The main proposal is for the Council to use an Article 4 Direction, meaning landlords would require planning consent to convert their properties into HMOs. It follows a similar move by the City of York Council, who voted unanimously in February 2011 to apply an Article 4 Direction across York. This consultant has met with councillors in the Oldfield Park area, which has the highest density of students living there outside of the two university campuses. A national curb on the number of HMOs there could be within an authority was  put forward by the last Labour government, but the Coalition government scrapped this idea following the election. Nevertheless, all the major parties in Bath agree with the concept of moving more students out of city homes to free them up for families.

This policy would not just affect students, but also groups of young professionals, who are the other main user of these types of houses.
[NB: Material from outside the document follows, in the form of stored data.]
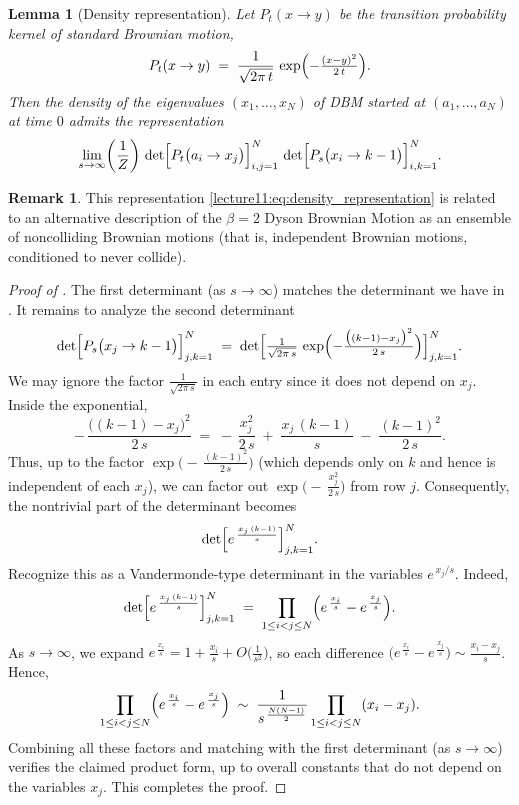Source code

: \documentclass[letterpaper,11pt,oneside,reqno]{book}
\numberwithin{equation}{chapter}  %
\newtheorem{lemma}[proposition]{Lemma}
\theoremstyle{definition}
\newtheorem{remark}[proposition]{Remark}
\begin{document}
\begin{lemma}[Density representation]
\label{lecture11:lem:density_representation}
Let $P_t(x\to y)$ be the transition probability kernel of standard Brownian motion,
\[
   P_t(x\to y) \;=\; \frac{1}{\sqrt{2\pi\,t}}\,
   \exp\Bigl(-\tfrac{(x-y)^2}{2\,t}\Bigr).
\]
Then the density of the eigenvalues $(x_1,\dots,x_N)$
of DBM started at $(a_1,\dots,a_N)$ at time $0$
admits the representation
\begin{equation}
	\label{lecture11:eq:density_representation}
   \lim_{s\to\infty}
   \biggl(\frac1Z\biggr)\,
   \det\Bigl[P_t\bigl(a_i\to x_j\bigr)\Bigr]_{i,j=1}^N
   \,\det\Bigl[P_s\bigl(x_i\to k-1\bigr)\Bigr]_{i,k=1}^N.
 \end{equation}
\end{lemma}
\begin{remark}
	This representation
	\eqref{lecture11:eq:density_representation}
	is related to an alternative description of the
	$\beta=2$ Dyson Brownian Motion as
	an ensemble of noncolliding Brownian motions
	(that is, independent Brownian motions, conditioned to never collide).
\end{remark}

\begin{proof}[Proof of ]
The first determinant (as $s\to\infty$) matches the determinant
we have in .
It remains to analyze the second determinant
\[
   \det\Bigl[
      P_s\bigl(x_j \to k-1\bigr)
   \Bigr]_{j,k=1}^N
   \;=\;
   \det\Bigl[
      \tfrac{1}{\sqrt{2\pi\,s}}\,
      \exp\Bigl(-\tfrac{\bigl((k-1) - x_j\bigr)^2}{2\,s}\Bigr)
   \Bigr]_{j,k=1}^N.
\]
We may ignore the factor \(\tfrac{1}{\sqrt{2\pi\,s}}\) in each entry since it does not depend on \(x_j\).  Inside the exponential,
\[
   -\,\frac{\bigl((k-1) - x_j\bigr)^2}{2\,s}
   \;=\;
   -\,\frac{x_j^2}{2\,s}
   \;+\;\frac{x_j\,(k-1)}{s}
   \;-\;\frac{(k-1)^2}{2\,s}.
\]
Thus, up to the factor
\(\exp\bigl(-\,\tfrac{(k-1)^2}{2\,s}\bigr)\)
(which depends only on \(k\) and hence is independent of each \(x_j\)),
we can factor out
\(\exp\bigl(-\,\tfrac{x_j^2}{2\,s}\bigr)\)
from row \(j\).  Consequently, the nontrivial part of the determinant becomes
\[
   \det\Bigl[
      e^{\,\frac{x_j\,(k-1)}{s}}
   \Bigr]_{j,k=1}^N.
\]
Recognize this as a Vandermonde-type determinant in the variables \(e^{\,x_j/s}\).  Indeed,
\[
   \det\Bigl[
      e^{\,\frac{x_j\,(k-1)}{s}}
   \Bigr]_{j,k=1}^N
   \;=\;
   \prod_{1 \le i<j \le N}
   \Bigl(e^{\,\frac{x_i}{s}} - e^{\,\frac{x_j}{s}}\Bigr).
\]
As \(s \to \infty\), we expand
\(e^{\,\frac{x_i}{s}} = 1 + \frac{x_i}{s} + O\bigl(\tfrac{1}{s^2}\bigr)\),
so each difference
\(\bigl(e^{\,\frac{x_i}{s}} - e^{\,\frac{x_j}{s}}\bigr)
 \sim \tfrac{x_i - x_j}{s}\).
Hence,
\[
   \prod_{1 \le i<j \le N}
   \Bigl(e^{\,\frac{x_i}{s}} - e^{\,\frac{x_j}{s}}\Bigr)
   \;\sim\;
   \frac{1}{s^{\,\frac{N(N-1)}{2}}}
   \prod_{1 \le i<j \le N} (x_i - x_j).
\]
Combining all these factors and matching with the first determinant (as $s\to\infty$) verifies the claimed product form, up to overall constants that do not depend on the variables \(x_j\).  This completes the proof.
\end{proof}
\end{document}
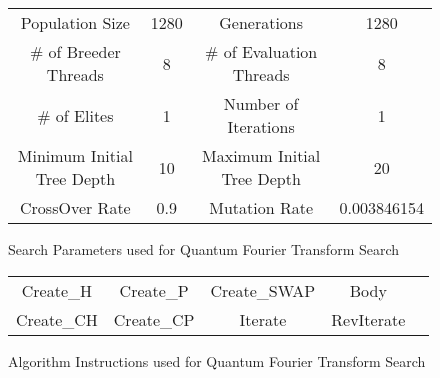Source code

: \begin{figure}[h!]
\begin{center}
 \begin{tabular}{|cc|cc|}
\hline
  Population Size & 1280 & Generations & 1280 \\
  \# of Breeder Threads & 8 & \# of Evaluation Threads & 8 \\
  \# of Elites & 1 & Number of Iterations & 1 \\
  Minimum Initial Tree Depth & 10 & Maximum Initial Tree Depth & 20 \\
  CrossOver Rate & 0.9 & Mutation Rate & 0.003846154 \\
\hline
 \end{tabular}

\end{center}
\caption{Search Parameters used for Quantum Fourier Transform Search}
\label{fig:qftparams}
\end{figure}

\begin{figure}[h!]
\begin{center}
 \begin{tabular}{|ccccc|}
\hline
  Create\_H & Create\_P & Create\_SWAP & Body \\
  Create\_CH  & Create\_CP & Iterate & RevIterate\\
\hline
 \end{tabular}
\end{center}
\caption{Algorithm Instructions used for Quantum Fourier Transform Search}
\label{fig:qftgates}
\end{figure}


\clearpage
Alan Ward, head of the Residential Landlords Association, who said to the Bath Chronicle, “Small houses in multiple occupation have an important role to play in housing the increasing number of students attending university, and many young professionals, such as nurses, for whom home ownership is simply unaffordable.” The Residential Landlords Association has unequivocally opposed this plan, stating it will drive up rents whilst lowering house prices in areas upon application of a strict limit of HMOs. The curb on HMOs is also not retrospective, meaning that it will not decrease density of HMOs in areas like Oldfield Park, which are pejoratively referred to as “student ghettos”.

There are several serious problems that some students do cause within the city for its residents, ranging from drunken deterioration and absent bin collections to fly tipping and perceived council underfunding. The Bath University Student’s Union has responded to this kind of conduct with major campaigns such as “Be a Good Neighbour“, begun by former SU President Alex Nicholson-Evans, which continues today. There is also the sense that such a high concentration of students within one road or area is in effect transforming the familiar into the alien. This has left what Caroline Flint MP, former Local Government Minister, “ghost towns following the summer student exodus”. Errant behaviour, coupled with well-known student stereotypes, has led to a general mistrust of students, and quite a vocal antipathy towards students. However, this often goes beyond banter, such as the Bath Chronicle headlining an article about Bath Upchuck, a charity event held on campus, with “Students throw up – in a good way”.

It is depressing that the idea of curbing student housing has risen from the pyre once again, but as long as residents associated Bath students with disorder, this idea will continue to burn. We should be good neighbours and positive contributors to our communities, not usurpers of this historic city. Bath is a great city which we all love, and we are bound to share it with those who are more permanently based here. We are transients, but that does not mean we care for Bath any less than our neighbours do, so we should treat Bath and its people as well as our own home. However, students should not accept this proposal, not matter which party claims it as their own.